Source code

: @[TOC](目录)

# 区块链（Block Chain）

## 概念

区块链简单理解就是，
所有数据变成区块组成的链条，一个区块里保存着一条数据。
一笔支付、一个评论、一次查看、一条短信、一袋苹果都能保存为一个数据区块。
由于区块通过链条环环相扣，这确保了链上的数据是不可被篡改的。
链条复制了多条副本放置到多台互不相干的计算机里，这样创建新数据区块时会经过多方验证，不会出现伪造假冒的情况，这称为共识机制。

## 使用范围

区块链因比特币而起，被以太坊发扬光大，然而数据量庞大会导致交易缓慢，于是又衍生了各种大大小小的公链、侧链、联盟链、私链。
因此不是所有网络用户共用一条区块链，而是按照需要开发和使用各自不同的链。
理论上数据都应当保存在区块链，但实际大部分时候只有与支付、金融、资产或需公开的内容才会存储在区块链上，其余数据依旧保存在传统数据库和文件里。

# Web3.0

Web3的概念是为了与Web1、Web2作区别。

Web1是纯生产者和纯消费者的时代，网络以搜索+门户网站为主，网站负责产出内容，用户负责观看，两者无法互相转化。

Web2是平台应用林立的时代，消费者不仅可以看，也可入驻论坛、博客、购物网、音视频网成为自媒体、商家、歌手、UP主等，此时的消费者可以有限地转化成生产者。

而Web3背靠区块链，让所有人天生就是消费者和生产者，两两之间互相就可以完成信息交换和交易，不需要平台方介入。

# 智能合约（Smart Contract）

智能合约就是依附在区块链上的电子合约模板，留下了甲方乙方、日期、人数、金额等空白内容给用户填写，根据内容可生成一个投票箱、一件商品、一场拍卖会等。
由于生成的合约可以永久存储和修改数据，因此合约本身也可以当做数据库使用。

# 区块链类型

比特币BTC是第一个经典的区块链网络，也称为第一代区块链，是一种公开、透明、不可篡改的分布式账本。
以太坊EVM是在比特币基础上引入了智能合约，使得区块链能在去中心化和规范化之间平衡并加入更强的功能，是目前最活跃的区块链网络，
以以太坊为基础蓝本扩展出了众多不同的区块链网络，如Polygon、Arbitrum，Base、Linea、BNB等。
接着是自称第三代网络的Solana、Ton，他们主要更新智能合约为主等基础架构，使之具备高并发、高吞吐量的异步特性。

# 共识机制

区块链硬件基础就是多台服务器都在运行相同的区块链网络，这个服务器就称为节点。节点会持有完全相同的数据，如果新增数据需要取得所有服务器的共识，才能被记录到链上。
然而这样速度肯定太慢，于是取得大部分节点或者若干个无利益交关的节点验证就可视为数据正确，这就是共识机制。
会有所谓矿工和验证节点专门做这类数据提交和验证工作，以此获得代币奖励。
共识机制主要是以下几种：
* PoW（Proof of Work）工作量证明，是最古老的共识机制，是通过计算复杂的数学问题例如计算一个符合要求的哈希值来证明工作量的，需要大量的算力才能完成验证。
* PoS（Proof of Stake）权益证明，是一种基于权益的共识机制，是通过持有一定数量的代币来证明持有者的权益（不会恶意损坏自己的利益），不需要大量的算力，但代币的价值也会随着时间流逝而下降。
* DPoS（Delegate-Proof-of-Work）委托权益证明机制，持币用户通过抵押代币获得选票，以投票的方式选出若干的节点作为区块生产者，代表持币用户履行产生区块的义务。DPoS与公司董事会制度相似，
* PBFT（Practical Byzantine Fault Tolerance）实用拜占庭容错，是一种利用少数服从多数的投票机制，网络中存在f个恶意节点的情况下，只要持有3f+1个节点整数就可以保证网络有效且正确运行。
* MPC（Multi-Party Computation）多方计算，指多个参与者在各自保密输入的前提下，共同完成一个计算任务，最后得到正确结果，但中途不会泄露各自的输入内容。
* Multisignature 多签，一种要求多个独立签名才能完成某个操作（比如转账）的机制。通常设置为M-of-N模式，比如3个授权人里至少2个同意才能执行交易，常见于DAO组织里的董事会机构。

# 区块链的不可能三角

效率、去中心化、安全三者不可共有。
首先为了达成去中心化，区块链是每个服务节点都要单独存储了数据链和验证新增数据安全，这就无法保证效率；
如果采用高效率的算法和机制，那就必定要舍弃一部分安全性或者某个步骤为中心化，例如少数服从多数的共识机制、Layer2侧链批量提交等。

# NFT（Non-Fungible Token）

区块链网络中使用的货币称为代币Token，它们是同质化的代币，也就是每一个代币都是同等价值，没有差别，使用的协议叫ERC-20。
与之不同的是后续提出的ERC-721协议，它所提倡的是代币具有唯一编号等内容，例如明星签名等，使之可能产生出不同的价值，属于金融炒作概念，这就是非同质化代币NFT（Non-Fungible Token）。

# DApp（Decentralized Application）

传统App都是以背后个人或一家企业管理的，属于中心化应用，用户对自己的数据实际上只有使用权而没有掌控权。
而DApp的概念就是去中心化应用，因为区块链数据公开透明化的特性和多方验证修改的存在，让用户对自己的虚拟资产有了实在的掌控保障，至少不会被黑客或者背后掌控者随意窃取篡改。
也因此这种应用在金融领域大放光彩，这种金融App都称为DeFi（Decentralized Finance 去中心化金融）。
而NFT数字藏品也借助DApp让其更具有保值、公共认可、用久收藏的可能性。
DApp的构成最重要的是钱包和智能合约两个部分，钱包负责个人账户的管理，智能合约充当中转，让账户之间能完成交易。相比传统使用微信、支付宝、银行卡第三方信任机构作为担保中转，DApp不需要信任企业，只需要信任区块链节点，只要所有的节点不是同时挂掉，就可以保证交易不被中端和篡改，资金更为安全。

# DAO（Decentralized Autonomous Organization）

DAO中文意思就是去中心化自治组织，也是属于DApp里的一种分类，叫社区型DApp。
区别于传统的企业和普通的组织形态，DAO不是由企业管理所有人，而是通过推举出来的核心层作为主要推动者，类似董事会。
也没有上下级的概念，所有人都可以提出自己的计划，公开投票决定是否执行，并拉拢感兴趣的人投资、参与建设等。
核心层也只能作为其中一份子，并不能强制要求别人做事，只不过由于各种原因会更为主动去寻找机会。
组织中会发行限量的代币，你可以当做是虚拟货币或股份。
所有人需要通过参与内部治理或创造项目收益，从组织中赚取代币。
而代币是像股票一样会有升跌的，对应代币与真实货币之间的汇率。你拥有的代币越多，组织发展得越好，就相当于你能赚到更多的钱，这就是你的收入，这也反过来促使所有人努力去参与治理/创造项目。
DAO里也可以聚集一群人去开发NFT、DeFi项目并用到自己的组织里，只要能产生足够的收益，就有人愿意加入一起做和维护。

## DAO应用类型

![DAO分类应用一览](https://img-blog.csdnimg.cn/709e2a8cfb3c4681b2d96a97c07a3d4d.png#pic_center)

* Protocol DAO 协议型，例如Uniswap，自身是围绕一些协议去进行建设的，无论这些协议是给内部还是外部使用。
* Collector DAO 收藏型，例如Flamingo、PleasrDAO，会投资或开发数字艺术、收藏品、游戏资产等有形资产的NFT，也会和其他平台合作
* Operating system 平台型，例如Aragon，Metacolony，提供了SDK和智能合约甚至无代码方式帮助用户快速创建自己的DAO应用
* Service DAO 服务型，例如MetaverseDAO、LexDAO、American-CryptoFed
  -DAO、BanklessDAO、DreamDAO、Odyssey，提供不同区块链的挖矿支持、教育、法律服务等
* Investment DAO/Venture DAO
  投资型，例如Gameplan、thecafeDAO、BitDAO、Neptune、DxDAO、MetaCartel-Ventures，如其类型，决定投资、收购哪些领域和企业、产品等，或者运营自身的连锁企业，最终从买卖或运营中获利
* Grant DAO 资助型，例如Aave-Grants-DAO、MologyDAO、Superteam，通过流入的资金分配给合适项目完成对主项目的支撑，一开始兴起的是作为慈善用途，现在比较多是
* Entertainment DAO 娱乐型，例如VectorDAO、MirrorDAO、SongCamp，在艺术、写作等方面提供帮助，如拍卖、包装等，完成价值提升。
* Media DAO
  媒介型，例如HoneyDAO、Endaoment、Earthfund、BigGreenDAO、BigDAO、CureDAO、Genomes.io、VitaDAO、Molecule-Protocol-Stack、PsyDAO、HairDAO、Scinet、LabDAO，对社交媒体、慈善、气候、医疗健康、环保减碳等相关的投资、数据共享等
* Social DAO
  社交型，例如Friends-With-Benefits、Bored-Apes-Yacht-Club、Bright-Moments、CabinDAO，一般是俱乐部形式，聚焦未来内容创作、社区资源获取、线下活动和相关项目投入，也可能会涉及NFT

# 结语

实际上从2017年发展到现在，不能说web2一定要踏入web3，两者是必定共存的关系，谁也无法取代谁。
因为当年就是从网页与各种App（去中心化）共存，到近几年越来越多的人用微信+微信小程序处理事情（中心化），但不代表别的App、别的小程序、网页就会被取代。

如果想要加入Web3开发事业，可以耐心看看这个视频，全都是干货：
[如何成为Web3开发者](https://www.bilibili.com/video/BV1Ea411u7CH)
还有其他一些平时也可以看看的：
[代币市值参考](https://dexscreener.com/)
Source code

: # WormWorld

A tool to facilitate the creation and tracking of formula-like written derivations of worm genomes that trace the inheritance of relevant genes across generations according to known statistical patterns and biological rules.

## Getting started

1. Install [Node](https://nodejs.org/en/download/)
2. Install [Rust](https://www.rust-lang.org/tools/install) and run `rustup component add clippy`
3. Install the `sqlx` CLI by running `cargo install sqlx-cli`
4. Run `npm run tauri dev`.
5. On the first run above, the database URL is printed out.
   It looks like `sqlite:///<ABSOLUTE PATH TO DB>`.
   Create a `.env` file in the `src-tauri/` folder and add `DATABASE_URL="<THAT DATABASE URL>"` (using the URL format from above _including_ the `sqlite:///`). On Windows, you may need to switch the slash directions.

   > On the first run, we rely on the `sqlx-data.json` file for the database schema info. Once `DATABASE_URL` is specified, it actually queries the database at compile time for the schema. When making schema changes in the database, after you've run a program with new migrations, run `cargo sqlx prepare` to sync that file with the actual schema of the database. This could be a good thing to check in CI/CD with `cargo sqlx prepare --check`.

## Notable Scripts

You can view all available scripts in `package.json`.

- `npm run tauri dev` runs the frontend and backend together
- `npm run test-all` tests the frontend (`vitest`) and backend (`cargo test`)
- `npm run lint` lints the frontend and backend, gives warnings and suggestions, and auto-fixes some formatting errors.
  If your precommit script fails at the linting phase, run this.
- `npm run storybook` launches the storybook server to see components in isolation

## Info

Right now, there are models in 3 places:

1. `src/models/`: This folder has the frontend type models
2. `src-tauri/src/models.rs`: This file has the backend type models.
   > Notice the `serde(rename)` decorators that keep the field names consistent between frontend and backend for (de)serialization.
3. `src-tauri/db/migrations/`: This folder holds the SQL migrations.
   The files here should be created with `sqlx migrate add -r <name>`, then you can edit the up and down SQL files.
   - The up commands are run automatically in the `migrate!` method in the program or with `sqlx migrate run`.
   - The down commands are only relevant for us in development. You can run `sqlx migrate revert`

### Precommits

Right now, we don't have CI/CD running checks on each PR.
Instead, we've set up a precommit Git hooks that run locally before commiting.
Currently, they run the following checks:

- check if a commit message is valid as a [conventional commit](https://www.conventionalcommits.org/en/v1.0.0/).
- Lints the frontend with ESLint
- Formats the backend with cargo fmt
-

========

- Assignment -
For this task, copy every line of the material in which "migrations" appears.

- Answer section -
   > On the first run, we rely on the `sqlx-data.json` file for the database schema info. Once `DATABASE_URL` is specified, it actually queries the database at compile time for the schema. When making schema changes in the database, after you've run a program with new migrations, run `cargo sqlx prepare` to sync that file with the actual schema of the database. This could be a good thing to check in CI/CD with `cargo sqlx prepare --check`.
3. `src-tauri/db/migrations/`: This folder holds the SQL migrations.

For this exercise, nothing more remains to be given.